Your lease will outline whether the freeholder has any responsibility for repairs. If you own a leasehold flat the freeholder may be responsible for repairs to the structure of the building, or shared areas. If you own a leasehold house it is unlikely that your freeholder will be responsible for repairs.
Owning a house on leasehold
Your lease will outline which, if any, repairs the person or company who owns your freehold is responsible for. Freeholders will usually only be responsible for repairs to communal areas. It is unlikely that your freeholder will be responsible for repairs if you own a house. If you don't know the terms of your lease you can get a copy from the solicitor who carried out the legal work when you purchased your house.
You, the leaseholder, will usually be responsible for managing repairs in the parts of the building that you own. This would normally include
- all internal decoration, including carpets and paintwork,
- repairs to furniture and appliances,
- repairs to internal plumbing and wiring,
- repairs to plasterwork,
- repairs to floorboards.
The freeholder will normally be responsible for organising repairs to shared facilities, like a shared heating or plumbing system or the roof of an apartment building.
- repairs to the building's structure, including the roof and guttering,
- repairs to shared parts of the building, such as lifts and communal stairways,
- buildings insurance (to protect the entire building from accidents and disasters such as fire or flood).
Write to your freeholder if there are any problems. Give details of the repairs that are needed. Give the freeholder a realistic deadline for carrying them out. Date your letter and keep a copy.
Paying for repairs
You have to pay for any repairs that the lease says are your responsibility. You may also have to contribute to repairs that the freeholder is responsible for.

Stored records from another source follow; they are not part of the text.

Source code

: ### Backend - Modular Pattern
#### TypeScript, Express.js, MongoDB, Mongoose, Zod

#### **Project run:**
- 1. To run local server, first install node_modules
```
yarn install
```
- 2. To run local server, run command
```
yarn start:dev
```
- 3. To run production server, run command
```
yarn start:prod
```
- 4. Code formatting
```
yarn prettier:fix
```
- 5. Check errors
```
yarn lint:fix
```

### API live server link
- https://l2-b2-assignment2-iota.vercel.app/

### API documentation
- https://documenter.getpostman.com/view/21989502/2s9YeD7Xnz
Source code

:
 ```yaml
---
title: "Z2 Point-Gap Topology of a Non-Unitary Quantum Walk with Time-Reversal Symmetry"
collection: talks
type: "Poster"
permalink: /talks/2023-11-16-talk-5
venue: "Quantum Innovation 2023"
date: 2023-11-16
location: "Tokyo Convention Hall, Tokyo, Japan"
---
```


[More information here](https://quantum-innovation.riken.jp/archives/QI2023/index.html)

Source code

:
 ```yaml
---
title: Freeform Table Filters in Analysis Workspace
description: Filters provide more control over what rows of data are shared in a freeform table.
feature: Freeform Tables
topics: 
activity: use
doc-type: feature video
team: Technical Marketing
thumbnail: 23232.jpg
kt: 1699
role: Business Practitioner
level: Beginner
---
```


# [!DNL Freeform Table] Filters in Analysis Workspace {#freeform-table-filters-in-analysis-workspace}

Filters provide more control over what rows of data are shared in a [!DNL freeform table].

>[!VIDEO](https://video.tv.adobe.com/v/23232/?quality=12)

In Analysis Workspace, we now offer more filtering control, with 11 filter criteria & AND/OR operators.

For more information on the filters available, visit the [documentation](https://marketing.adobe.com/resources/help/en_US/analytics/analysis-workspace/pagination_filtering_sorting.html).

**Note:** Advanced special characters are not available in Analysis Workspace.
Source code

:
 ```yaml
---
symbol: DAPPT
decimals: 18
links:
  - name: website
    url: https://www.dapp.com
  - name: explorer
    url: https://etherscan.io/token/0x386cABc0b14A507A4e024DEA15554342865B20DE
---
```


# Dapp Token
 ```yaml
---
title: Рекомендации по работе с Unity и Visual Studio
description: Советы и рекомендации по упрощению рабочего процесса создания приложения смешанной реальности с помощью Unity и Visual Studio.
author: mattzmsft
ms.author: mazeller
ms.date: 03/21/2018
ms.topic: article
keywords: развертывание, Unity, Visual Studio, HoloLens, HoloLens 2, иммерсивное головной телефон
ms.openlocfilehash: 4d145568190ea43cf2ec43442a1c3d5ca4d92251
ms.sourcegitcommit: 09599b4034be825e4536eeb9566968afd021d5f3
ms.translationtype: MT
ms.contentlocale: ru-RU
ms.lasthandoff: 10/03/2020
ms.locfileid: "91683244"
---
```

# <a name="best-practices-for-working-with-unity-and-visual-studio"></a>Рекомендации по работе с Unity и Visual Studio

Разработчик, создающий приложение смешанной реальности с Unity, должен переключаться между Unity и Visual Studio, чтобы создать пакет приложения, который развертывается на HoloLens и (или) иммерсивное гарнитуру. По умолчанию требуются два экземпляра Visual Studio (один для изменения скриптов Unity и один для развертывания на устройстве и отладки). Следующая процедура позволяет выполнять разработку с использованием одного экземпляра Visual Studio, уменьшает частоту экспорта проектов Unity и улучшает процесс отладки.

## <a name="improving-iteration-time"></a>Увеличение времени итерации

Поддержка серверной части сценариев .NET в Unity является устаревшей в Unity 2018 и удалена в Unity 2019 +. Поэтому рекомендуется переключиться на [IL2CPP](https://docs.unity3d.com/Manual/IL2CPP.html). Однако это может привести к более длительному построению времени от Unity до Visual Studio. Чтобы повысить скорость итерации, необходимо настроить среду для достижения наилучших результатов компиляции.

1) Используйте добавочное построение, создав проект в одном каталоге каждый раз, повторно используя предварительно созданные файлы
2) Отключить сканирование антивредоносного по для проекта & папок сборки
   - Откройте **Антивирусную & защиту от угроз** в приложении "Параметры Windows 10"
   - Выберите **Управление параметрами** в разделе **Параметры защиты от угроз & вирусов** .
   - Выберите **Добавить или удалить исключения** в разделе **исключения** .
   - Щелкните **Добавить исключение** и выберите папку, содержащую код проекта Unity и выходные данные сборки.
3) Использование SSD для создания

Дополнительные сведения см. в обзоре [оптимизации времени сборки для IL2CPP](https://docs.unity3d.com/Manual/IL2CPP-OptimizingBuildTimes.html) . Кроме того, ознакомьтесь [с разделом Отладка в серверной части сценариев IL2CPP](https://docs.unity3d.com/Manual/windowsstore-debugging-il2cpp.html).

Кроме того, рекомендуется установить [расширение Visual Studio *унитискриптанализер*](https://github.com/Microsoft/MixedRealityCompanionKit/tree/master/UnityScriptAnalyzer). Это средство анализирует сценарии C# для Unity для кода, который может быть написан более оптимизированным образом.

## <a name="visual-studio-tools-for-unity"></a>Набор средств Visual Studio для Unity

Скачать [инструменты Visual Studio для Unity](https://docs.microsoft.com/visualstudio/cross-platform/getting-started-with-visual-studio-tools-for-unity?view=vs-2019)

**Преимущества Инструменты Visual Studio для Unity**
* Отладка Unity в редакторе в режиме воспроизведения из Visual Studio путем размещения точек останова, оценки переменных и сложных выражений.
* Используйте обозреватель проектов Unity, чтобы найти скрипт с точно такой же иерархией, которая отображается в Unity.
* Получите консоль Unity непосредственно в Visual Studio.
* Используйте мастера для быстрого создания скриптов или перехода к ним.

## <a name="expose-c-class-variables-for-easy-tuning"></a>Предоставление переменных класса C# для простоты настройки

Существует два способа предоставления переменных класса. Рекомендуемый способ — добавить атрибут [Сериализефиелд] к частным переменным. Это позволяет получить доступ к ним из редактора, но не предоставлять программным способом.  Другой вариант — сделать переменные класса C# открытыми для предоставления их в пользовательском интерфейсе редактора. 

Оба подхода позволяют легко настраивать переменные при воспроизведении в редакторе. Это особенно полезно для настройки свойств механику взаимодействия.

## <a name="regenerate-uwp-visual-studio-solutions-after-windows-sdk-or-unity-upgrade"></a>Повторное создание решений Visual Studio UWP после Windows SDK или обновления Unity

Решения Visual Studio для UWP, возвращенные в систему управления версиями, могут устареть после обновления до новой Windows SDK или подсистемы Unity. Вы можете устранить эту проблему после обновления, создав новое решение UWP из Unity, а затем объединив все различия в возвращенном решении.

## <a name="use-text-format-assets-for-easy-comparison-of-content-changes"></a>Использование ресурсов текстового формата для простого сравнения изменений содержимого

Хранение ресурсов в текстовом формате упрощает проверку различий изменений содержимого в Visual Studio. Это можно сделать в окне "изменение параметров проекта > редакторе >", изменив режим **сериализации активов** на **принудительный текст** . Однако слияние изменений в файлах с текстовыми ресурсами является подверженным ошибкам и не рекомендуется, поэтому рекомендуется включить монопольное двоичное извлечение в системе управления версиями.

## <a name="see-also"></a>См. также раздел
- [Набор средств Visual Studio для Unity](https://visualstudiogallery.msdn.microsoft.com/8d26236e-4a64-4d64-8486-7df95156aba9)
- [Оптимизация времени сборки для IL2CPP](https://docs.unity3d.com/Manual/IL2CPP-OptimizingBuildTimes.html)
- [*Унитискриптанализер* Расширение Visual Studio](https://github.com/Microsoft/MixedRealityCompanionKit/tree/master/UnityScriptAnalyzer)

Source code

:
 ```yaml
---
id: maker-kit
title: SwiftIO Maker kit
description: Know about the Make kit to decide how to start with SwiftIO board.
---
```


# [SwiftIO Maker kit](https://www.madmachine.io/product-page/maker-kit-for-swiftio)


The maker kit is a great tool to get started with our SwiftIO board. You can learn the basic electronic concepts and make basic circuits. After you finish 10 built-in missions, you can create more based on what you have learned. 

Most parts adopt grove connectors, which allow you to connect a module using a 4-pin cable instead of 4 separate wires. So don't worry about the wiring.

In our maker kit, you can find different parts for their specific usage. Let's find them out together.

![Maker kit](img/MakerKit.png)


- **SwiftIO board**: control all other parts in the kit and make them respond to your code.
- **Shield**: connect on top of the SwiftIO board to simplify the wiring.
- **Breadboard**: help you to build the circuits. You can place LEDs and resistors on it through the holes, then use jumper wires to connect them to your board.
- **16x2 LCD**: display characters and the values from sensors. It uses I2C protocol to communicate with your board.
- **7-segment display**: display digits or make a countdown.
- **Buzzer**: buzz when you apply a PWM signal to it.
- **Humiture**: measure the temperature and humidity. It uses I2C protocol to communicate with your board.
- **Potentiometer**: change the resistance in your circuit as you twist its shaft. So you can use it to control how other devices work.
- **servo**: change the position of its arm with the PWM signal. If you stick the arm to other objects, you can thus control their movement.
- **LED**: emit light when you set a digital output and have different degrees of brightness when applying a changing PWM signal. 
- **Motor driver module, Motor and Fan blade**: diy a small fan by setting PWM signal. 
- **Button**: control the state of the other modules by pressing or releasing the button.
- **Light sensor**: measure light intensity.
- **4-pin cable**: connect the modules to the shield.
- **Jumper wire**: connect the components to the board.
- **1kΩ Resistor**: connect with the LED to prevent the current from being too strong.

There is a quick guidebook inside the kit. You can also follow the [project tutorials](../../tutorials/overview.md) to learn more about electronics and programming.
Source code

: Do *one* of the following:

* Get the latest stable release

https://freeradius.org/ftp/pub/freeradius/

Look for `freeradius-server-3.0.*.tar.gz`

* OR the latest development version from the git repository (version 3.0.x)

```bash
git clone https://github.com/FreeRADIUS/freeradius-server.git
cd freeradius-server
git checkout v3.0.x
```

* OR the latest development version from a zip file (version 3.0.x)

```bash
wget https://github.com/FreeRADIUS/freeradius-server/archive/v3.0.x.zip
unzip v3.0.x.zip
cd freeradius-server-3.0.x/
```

A freeholder's building insurance may cover all or part of the cost of repairs. However, if anything isn't covered by building insurance each leaseholder may have to pay a share of the total cost. The freeholder may also establish a 'sinking fund' or 'repair fund from service charges to pay for major repairs. The freeholder must consult with all leaseholders before increasing service charges to cover the cost of repairs. Speak to a solicitor if you feel that your freeholder hasn't consulted you properly.
Freeholder won't do repairs
Your freeholder is legally obliged to carry out the repairs that the lease says are the freeholder's responsibility. If the freeholder isn't doing these, you'll need to get legal advice from a solicitor. Unfortunatley, there's no local laws in place that explain how building managers have to operate so your solicitor will need to consult the terms of your agreement with the freeholder.